Stored data entries:

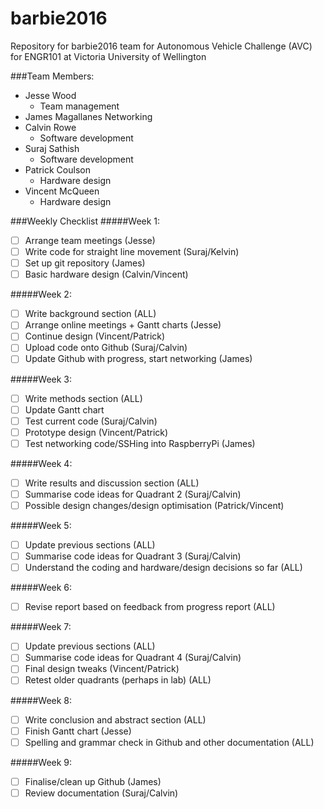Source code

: # barbie2016
Repository for barbie2016 team for Autonomous Vehicle Challenge (AVC) for ENGR101 at Victoria University of Wellington 

###Team Members:
- Jesse Wood 
    - Team management   
- James Magallanes
    Networking
- Calvin Rowe
    - Software development
- Suraj Sathish 
    - Software development
- Patrick Coulson 
    - Hardware design
- Vincent McQueen
    - Hardware design

  

###Weekly Checklist
#####Week 1:
- [ ] Arrange team meetings (Jesse)
- [ ] Write code for straight line movement (Suraj/Kelvin)
- [ ] Set up git repository (James)
- [ ] Basic hardware design (Calvin/Vincent)

#####Week 2:
- [ ] Write background section (ALL)
- [ ] Arrange online meetings + Gantt charts (Jesse)
- [ ] Continue design (Vincent/Patrick)
- [ ] Upload code onto Github (Suraj/Calvin)
- [ ] Update Github with progress, start networking (James)

#####Week 3:
- [ ] Write methods section (ALL)
- [ ] Update Gantt chart 
- [ ] Test current code (Suraj/Calvin)
- [ ] Prototype design (Vincent/Patrick)
- [ ] Test networking code/SSHing into RaspberryPi (James)

#####Week 4:
- [ ] Write results and discussion section (ALL)
- [ ] Summarise code ideas for Quadrant 2 (Suraj/Calvin)
- [ ] Possible design changes/design optimisation (Patrick/Vincent)

#####Week 5:
- [ ] Update previous sections (ALL)
- [ ] Summarise code ideas for Quadrant 3 (Suraj/Calvin)
- [ ] Understand the coding and hardware/design decisions so far (ALL)

#####Week 6:
- [ ] Revise report based on feedback from progress report (ALL)

#####Week 7:
- [ ] Update previous sections (ALL)
- [ ] Summarise code ideas for Quadrant 4 (Suraj/Calvin)
- [ ] Final design tweaks (Vincent/Patrick)
- [ ] Retest older quadrants (perhaps in lab) (ALL)

#####Week 8:
- [ ] Write conclusion and abstract section (ALL)
- [ ] Finish Gantt chart (Jesse)
- [ ] Spelling and grammar check in Github and other documentation (ALL)

#####Week 9:
- [ ] Finalise/clean up Github (James)
- [ ] Review documentation (Suraj/Calvin)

Task directions ::
Once you have identified the lines above that contain "James", copy each of them.

Solution for this exercise ::
- James Magallanes
- [ ] Set up git repository (James)
- [ ] Update Github with progress, start networking (James)
- [ ] Test networking code/SSHing into RaspberryPi (James)
- [ ] Finalise/clean up Github (James)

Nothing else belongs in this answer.